Tout allait pour le mieux. Un environnement idéal, une sérénité de boudha, Laora qui ressemblait chaque jour davantage à un adolescent merveilleusement ambigu avec une coupe au carré pour laquelle Frida la harcelait afin qu'elle ait toujours la nuque parfaitement tondue et à portée de main une psy dont je ne me posais même plus la question de savoir si elle était compétente ou pas vu qu'avec elle à présent les consultations étaient gratuites. De quoi nager dans le bonheur pour un homme comme moi... Et pourtant. J'avais le sentiment d'un vide intersidéral dans ma tête, le noir absolu, la panne. Ma libido était au niveau zéro, à tel point que je devais même me concentrer pour bander quand l'une ou l'autre me prodiguait une caresse.

Moi -" Dok, je crois que je deviens asexuel.

Ma Psy - Allons pon! Ein bedit broplème te tézir zans toude, rien te blus...

Moi - Non mais je t'assure, ça me fait peur. Regarde ma libido, les cheveux courts, les jolies femmes toussa... C'est comme si j'avais fait le tour de la question. Plus rien ne m'excite. Pourtant je pourrais être comblé au contraire avec Laora en Louise Brooks et toi en Tintin. Mais tout me semble vain.

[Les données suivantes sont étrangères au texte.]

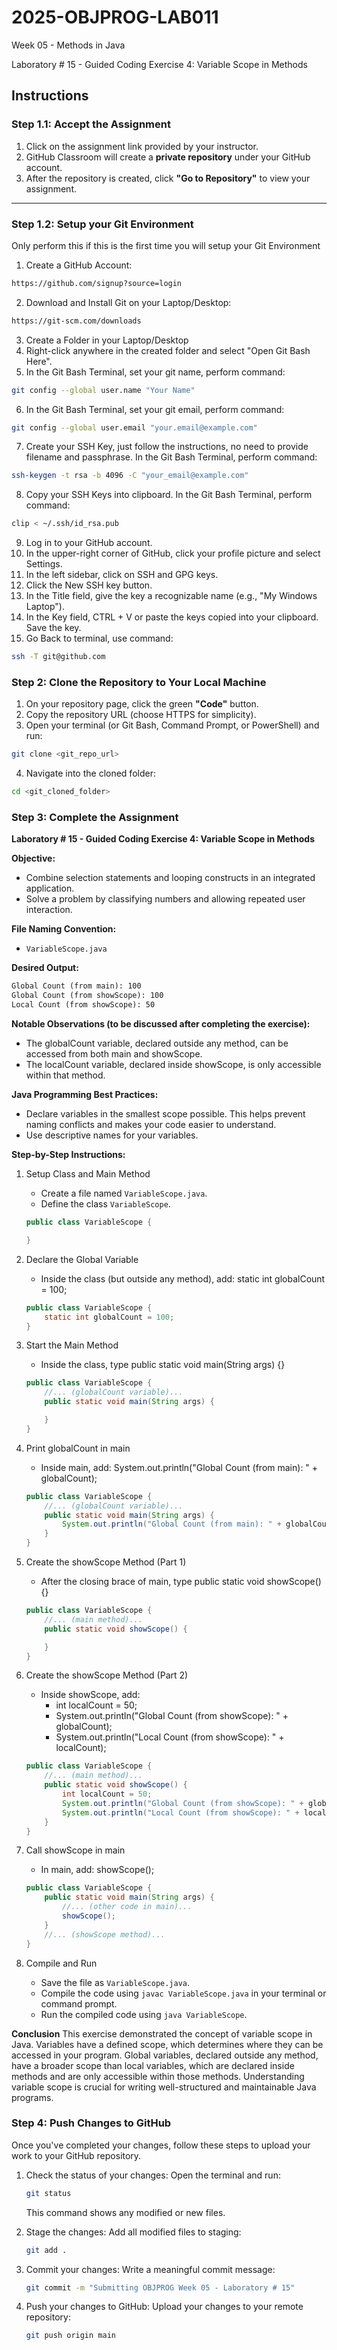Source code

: # **2025-OBJPROG-LAB011**
Week 05 - Methods in Java

Laboratory # 15 - Guided Coding Exercise 4: Variable Scope in Methods

## **Instructions**

### **Step 1.1: Accept the Assignment**

   1. Click on the assignment link provided by your instructor.
   2. GitHub Classroom will create a **private repository** under your GitHub account.
   3. After the repository is created, click **"Go to Repository"** to view your assignment.

---

### **Step 1.2: Setup your Git Environment**
Only perform this if this is the first time you will setup your Git Environment

   1. Create a GitHub Account:
   ```bash
   https://github.com/signup?source=login
   ```
      
   2. Download and Install Git on your Laptop/Desktop:
   ```bash
   https://git-scm.com/downloads
   ```
   
   3. Create a Folder in your Laptop/Desktop
   4. Right-click anywhere in the created folder and select "Open Git Bash Here".
   5. In the Git Bash Terminal, set your git name, perform command:
   ```bash
   git config --global user.name "Your Name"
   ```
   
   6. In the Git Bash Terminal, set your git email, perform command:
   ```bash
   git config --global user.email "your.email@example.com"
   ```
   
   7. Create your SSH Key, just follow the instructions, no need to provide filename and passphrase. In the Git Bash Terminal, perform command:
   ```bash
   ssh-keygen -t rsa -b 4096 -C "your_email@example.com"
   ```
   
   8. Copy your SSH Keys into clipboard. In the Git Bash Terminal, perform command:
   ```bash
   clip < ~/.ssh/id_rsa.pub
   ```
   
   9. Log in to your GitHub account.
   10. In the upper-right corner of GitHub, click your profile picture and select Settings.
   11. In the left sidebar, click on SSH and GPG keys.
   12. Click the New SSH key button.
   13. In the Title field, give the key a recognizable name (e.g., "My Windows Laptop").
   14. In the Key field, CTRL + V or paste the keys copied into your clipboard. Save the key.
   15. Go Back to terminal, use command:
   ```bash
   ssh -T git@github.com
   ```

### **Step 2: Clone the Repository to Your Local Machine**

   1. On your repository page, click the green **"Code"** button.
   2. Copy the repository URL (choose HTTPS for simplicity).
   3. Open your terminal (or Git Bash, Command Prompt, or PowerShell) and run:
   
   ```bash
   git clone <git_repo_url>
   ```
   
   4. Navigate into the cloned folder:
   
   ```bash
   cd <git_cloned_folder>
   ```

### **Step 3: Complete the Assignment**

**Laboratory # 15 - Guided Coding Exercise 4: Variable Scope in Methods**

   **Objective:**
   - Combine selection statements and looping constructs in an integrated application.
   - Solve a problem by classifying numbers and allowing repeated user interaction.

   **File Naming Convention:**
   - `VariableScope.java`

   **Desired Output:**
   ```txt
   Global Count (from main): 100
   Global Count (from showScope): 100
   Local Count (from showScope): 50
   ```

   **Notable Observations (to be discussed after completing the exercise):**
   - The globalCount variable, declared outside any method, can be accessed from both main and showScope.
   - The localCount variable, declared inside showScope, is only accessible within that method.

   **Java Programming Best Practices:**
   - Declare variables in the smallest scope possible. This helps prevent naming conflicts and makes your code easier to understand.
   - Use descriptive names for your variables.
      
   **Step-by-Step Instructions:**

   1. Setup Class and Main Method
      - Create a file named `VariableScope.java`.
      - Define the class `VariableScope`.
      ```Java      
      public class VariableScope {
      
      }
      ```
            
   2. Declare the Global Variable
      - Inside the class (but outside any method), add: static int globalCount = 100;
      ```Java
      public class VariableScope {
          static int globalCount = 100;
      }
      ```

   3. Start the Main Method
      - Inside the class, type public static void main(String args) {}
      ```Java
      public class VariableScope {
          //... (globalCount variable)...
          public static void main(String args) {
      
          }
      }
      ```

   4. Print globalCount in main
      - Inside main, add: System.out.println("Global Count (from main): " + globalCount);
      ```Java
      public class VariableScope {
          //... (globalCount variable)...
          public static void main(String args) {
              System.out.println("Global Count (from main): " + globalCount);
          }
      }
      ```

   5. Create the showScope Method (Part 1)
      - After the closing brace of main, type public static void showScope() {}
      ```Java
      public class VariableScope {
          //... (main method)...
          public static void showScope() {
      
          }
      }
      ```

   6. Create the showScope Method (Part 2)
      - Inside showScope, add:
         - int localCount = 50;
         - System.out.println("Global Count (from showScope): " + globalCount);
         - System.out.println("Local Count (from showScope): " + localCount);
      ```Java
      public class VariableScope {
          //... (main method)...
          public static void showScope() {
              int localCount = 50;
              System.out.println("Global Count (from showScope): " + globalCount);
              System.out.println("Local Count (from showScope): " + localCount);
          }
      }
      ```

   7. Call showScope in main
      - In main, add: showScope();
      ```Java
      public class VariableScope {
          public static void main(String args) {
              //... (other code in main)...
              showScope();
          }
          //... (showScope method)...
      }
      ```

   8. Compile and Run
       - Save the file as `VariableScope.java`.
       - Compile the code using `javac VariableScope.java` in your terminal or command prompt.
       - Run the compiled code using `java VariableScope`.

   **Conclusion**
   This exercise demonstrated the concept of variable scope in Java.  Variables have a defined scope, which determines where they can be accessed in your program.  Global variables, declared outside any method, have a broader scope than local variables, which are declared inside methods and are only accessible within those methods.  Understanding variable scope is crucial for writing well-structured and maintainable Java programs.

### **Step 4: Push Changes to GitHub**
Once you've completed your changes, follow these steps to upload your work to your GitHub repository.

1. Check the status of your changes:
   Open the terminal and run:
   
   ```bash
   git status
   ```
   This command shows any modified or new files.
   
2. Stage the changes:
   Add all modified files to staging:
   
   ```bash
   git add .
   ```
   
3. Commit your changes:
   Write a meaningful commit message:
   
   ```bash
   git commit -m "Submitting OBJPROG Week 05 - Laboratory # 15"
   ```
   
4. Push your changes to GitHub:
   Upload your changes to your remote repository:
   
   ```bash
   git push origin main
   ```
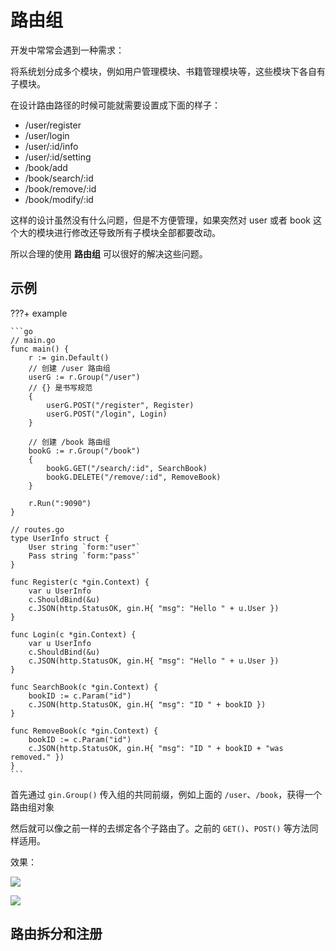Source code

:# 路由组

开发中常常会遇到一种需求：

将系统划分成多个模块，例如用户管理模块、书籍管理模块等，这些模块下各自有子模块。

在设计路由路径的时候可能就需要设置成下面的样子：

- /user/register
- /user/login
- /user/:id/info
- /user/:id/setting
- /book/add
- /book/search/:id
- /book/remove/:id
- /book/modify/:id

这样的设计虽然没有什么问题，但是不方便管理，如果突然对 user 或者 book 这个大的模块进行修改还导致所有子模块全部都要改动。

所以合理的使用 **路由组** 可以很好的解决这些问题。

## 示例

???+ example 

    ```go
    // main.go
    func main() {
        r := gin.Default()
        // 创建 /user 路由组
        userG := r.Group("/user")
        // {} 是书写规范
        {
            userG.POST("/register", Register)
            userG.POST("/login", Login)
        }

        // 创建 /book 路由组
        bookG := r.Group("/book")
        {
            bookG.GET("/search/:id", SearchBook)
            bookG.DELETE("/remove/:id", RemoveBook)
        }

        r.Run(":9090")
    }

    // routes.go
    type UserInfo struct {
        User string `form:"user"`
        Pass string `form:"pass"`
    }

    func Register(c *gin.Context) {
        var u UserInfo
        c.ShouldBind(&u)
        c.JSON(http.StatusOK, gin.H{ "msg": "Hello " + u.User })
    }

    func Login(c *gin.Context) {
        var u UserInfo
        c.ShouldBind(&u)
        c.JSON(http.StatusOK, gin.H{ "msg": "Hello " + u.User })
    }

    func SearchBook(c *gin.Context) {
        bookID := c.Param("id")
        c.JSON(http.StatusOK, gin.H{ "msg": "ID " + bookID })
    }

    func RemoveBook(c *gin.Context) {
        bookID := c.Param("id")
        c.JSON(http.StatusOK, gin.H{ "msg": "ID " + bookID + "was removed." })
    }
    ```


首先通过 `gin.Group()` 传入组的共同前缀，例如上面的 `/user`、`/book`，获得一个路由组对象

然后就可以像之前一样的去绑定各个子路由了。之前的 `GET()`、`POST()` 等方法同样适用。

效果：

![](https://cdn.jsdelivr.net/gh/TCP404/Picgo/blog/illustration-pic/Go/vx_images/3664825137700.png)


![](https://cdn.jsdelivr.net/gh/TCP404/Picgo/blog/illustration-pic/Go/vx_images/4105243857095.png)



## 路由拆分和注册

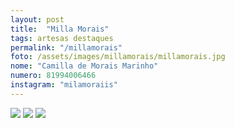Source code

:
 ```yaml
---
layout: post
title:  "Milla Morais"
tags: artesas destaques
permalink: "/millamorais"
foto: /assets/images/millamorais/millamorais.jpg
nome: "Camilla de Morais Marinho"
numero: 81994006466
instagram: "milamoraiis"
---
```

<div class="mostruario">
  <img src="{{ site.url }}/assets/images/millamorais/millamorais1.jpg" />
  <img src="{{ site.url }}/assets/images/millamorais/millamorais2.jpg" />
  <img src="{{ site.url }}/assets/images/millamorais/millamorais3.jpg" />
</div>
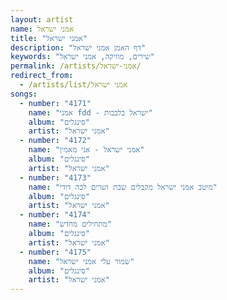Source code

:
 ```yaml
---
layout: artist
name: אמני ישראל
title: "אמני ישראל"
description: "דף האמן אמני ישראל"
keywords: "שירים, מוזיקה, אמני ישראל"
permalink: /artists/אמני-ישראל/
redirect_from:
  - /artists/list/אמני ישראל
songs:
  - number: "4171"
    name: "אמני fdd - ישראל בלבבות"
    album: "סינגלים"
    artist: "אמני ישראל"
  - number: "4172"
    name: "אמני ישראל - אני מאמין"
    album: "סינגלים"
    artist: "אמני ישראל"
  - number: "4173"
    name: "מיטב אמני ישראל מקבלים שבת ושרים לכה דודי"
    album: "סינגלים"
    artist: "אמני ישראל"
  - number: "4174"
    name: "מתחילים מחדש"
    album: "סינגלים"
    artist: "אמני ישראל"
  - number: "4175"
    name: "שמור עלי אמני ישראל"
    album: "סינגלים"
    artist: "אמני ישראל"
---
```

Ma Psy - Du ne tois bas te inkiéder... Laize doi vaire, ne jerje bas miti à minuit...

Moi - Midi à 14 heures on dit...

Ma Psy - Was? Ya du as pien gombris... Laizes moi m'okuber de l'idalienne et don abédit refientra dout zeul

Moi - ...Mouais... Tu profiterais pas de la situation des fois?"

Soudain la vision d'un impotent dont on pousserait le fauteuil roulant dans un coin sombre pendant que le reste de la maisonnée se transformerait en lupanar m'effraya. Cela dû apparaître sur mon visage car Frida jugea utile de me prodiguer un "spécial" bouche à bouche...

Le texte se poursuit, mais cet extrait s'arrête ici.